Coulter told FOX News on Tuesday that even after the airline tweeted that they would refund her $30 for bumping her out of her assigned seat with extra leg room, she still wants a reason why she got moved in the first place.


“It was before boarding, I had picked out the seat I wanted. I was in the waiting area, the boarding area, for 90 minutes,” said Coulter. “And then as I was boarding, the ticket agent snatched the ticket out of my hand and said, ‘No, we’ve given you a different seat.’ And I said ‘Why?’, and she said ‘Emergency.’”


Coulter later tweeted out a picture of the young female who took her spot and said that she was not “sickly,” elderly, or in the military.


Arthur Wolk, an aviation law expert, says what happened to Coulter is just another example of an industry “that has been allowed to consolidate such that the new mega airlines have no regard for their passengers nor even the contract that they enter when a passenger buys a ticket and pays in advance for enhanced seating.”

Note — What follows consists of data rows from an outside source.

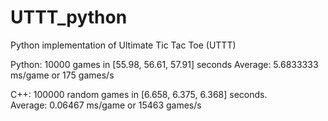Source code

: # UTTT_python
Python implementation of Ultimate Tic Tac Toe (UTTT)

Python:
10000 games in [55.98, 56.61, 57.91] seconds
Average: 5.6833333 ms/game or 175 games/s

C++:
100000 random games in [6.658, 6.375, 6.368] seconds.<br>
Average: 0.06467 ms/game or 15463 games/s
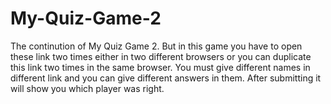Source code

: # My-Quiz-Game-2
The continution of My Quiz Game 2. But in this game you have to open these link two times either in two different browsers or you can duplicate this link two times in the same browser. You must give different names in different link and you can give different answers in them. After submitting it will show you which player was right.
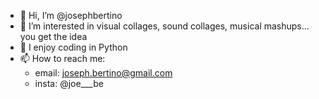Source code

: - 👋 Hi, I’m @josephbertino
- 👀 I’m interested in visual collages, sound collages, musical mashups... you get the idea
- 🌲 I enjoy coding in Python
- 📫 How to reach me:
  - email: joseph.bertino@gmail.com
  - insta: @joe___be

<!---
josephbertino/josephbertino is a ✨ special ✨ repository because its `README.md` (this file) appears on your GitHub profile.
You can click the Preview link to take a look at your changes.
--->
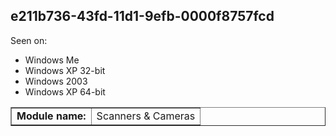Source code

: ## e211b736-43fd-11d1-9efb-0000f8757fcd

Seen on:
* Windows Me
* Windows XP 32-bit
* Windows 2003
* Windows XP 64-bit

<table border="1" class="docutils">
  <tbody>
    <tr>
      <td><b>Module name:</b></td>
      <td>Scanners & Cameras</td>
    </tr>
  </tbody>
</table>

“The arrogance of some of the staff is a function of a system that treats people like cattle and does not appreciate that without paying passengers there is no airline. The government regulators have permitted airlines to monopolize popular destinations, cut flights so that aircraft are almost always full or beyond full with overbooking and then enforce no basic service requirements until a legislator or public figure gets abused or someone is needlessly injured,” Wolk tells FOX Business.

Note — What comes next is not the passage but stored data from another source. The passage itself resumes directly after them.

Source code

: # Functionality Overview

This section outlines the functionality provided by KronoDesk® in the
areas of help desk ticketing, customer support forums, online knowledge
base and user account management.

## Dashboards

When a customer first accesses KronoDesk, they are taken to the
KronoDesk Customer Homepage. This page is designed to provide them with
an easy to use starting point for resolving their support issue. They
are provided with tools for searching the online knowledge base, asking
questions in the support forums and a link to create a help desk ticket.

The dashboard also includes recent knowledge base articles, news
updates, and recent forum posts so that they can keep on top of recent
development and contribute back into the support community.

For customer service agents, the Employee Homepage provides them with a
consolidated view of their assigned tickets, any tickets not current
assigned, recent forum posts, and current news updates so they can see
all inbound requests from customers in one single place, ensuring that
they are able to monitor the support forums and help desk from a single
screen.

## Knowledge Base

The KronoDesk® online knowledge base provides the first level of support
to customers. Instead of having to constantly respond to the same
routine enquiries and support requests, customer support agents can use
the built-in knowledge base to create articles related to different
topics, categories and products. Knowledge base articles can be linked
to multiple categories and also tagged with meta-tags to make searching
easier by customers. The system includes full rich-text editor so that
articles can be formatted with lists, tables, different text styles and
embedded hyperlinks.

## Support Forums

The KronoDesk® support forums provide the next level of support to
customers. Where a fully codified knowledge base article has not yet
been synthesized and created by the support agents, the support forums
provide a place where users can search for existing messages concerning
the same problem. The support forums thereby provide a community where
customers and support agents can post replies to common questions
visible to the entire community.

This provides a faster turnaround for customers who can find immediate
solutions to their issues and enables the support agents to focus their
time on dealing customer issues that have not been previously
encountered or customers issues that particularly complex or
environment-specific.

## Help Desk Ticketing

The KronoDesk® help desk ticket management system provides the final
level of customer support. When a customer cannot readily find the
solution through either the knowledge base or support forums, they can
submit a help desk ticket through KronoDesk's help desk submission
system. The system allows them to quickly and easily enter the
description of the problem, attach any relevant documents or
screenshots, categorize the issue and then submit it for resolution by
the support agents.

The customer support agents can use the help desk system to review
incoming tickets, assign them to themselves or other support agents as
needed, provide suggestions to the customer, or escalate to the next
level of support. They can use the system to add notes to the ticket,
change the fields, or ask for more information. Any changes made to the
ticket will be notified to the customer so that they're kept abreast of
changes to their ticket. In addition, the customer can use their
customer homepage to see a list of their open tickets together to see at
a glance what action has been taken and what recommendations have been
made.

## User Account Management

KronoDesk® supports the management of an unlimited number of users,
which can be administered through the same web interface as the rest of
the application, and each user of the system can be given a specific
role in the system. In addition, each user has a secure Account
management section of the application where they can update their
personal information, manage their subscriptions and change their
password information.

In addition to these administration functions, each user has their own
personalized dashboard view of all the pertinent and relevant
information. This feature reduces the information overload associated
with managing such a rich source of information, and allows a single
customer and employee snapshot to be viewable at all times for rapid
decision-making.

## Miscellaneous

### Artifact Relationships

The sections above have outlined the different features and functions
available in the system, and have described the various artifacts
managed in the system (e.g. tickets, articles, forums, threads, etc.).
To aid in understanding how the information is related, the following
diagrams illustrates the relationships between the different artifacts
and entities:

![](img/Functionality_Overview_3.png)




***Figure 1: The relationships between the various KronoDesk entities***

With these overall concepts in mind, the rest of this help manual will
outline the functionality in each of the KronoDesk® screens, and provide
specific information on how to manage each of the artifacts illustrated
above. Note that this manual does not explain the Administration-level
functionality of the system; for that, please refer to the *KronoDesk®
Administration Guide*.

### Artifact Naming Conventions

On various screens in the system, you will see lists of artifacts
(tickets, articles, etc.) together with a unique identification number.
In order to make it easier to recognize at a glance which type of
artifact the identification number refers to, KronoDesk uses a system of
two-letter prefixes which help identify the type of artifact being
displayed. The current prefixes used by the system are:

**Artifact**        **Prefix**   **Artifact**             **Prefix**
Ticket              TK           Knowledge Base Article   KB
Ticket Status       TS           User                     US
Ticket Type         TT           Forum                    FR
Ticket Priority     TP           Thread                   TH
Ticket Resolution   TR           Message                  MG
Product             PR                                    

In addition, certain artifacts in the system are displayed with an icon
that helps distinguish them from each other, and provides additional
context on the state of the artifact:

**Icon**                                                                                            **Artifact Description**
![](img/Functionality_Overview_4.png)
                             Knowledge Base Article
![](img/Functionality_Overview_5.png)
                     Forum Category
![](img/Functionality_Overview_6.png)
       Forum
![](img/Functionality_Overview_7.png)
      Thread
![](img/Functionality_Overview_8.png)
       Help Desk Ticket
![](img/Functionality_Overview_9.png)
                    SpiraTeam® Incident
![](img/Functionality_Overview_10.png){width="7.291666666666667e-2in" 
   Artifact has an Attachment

However Brian Kelly, travel expert and founder and CEO of The Points Guy, an online travel website, tells FOX Business that the switcheroo “was not that big of a deal.”

“It seemed like a computer glitch. [Ann Coulter’s] reaction was inappropriate. She was asked to move two seats over and had the same amount of leg room,” Kelly tells FOX Business.


Kelly adds that while Delta could have been a “little bit more professional” on how they handled the situation by not getting emotional in tweets back at Coulter, travelers overall need to be more flexible when flying.

“According to airline contracts, they can move you. A gate agent can move you any time they want. People need to understand this and be flexible,” Kelly says.

But Coulter isn’t backing down. On Monday, she tweeted one-day stock chart comparisons from Monday’s session for Delta (NYSE:DAL) vs. JetBlue (NASDAQ:JBLU).

Both stocks were trading slightly lower in early trade on Tuesday.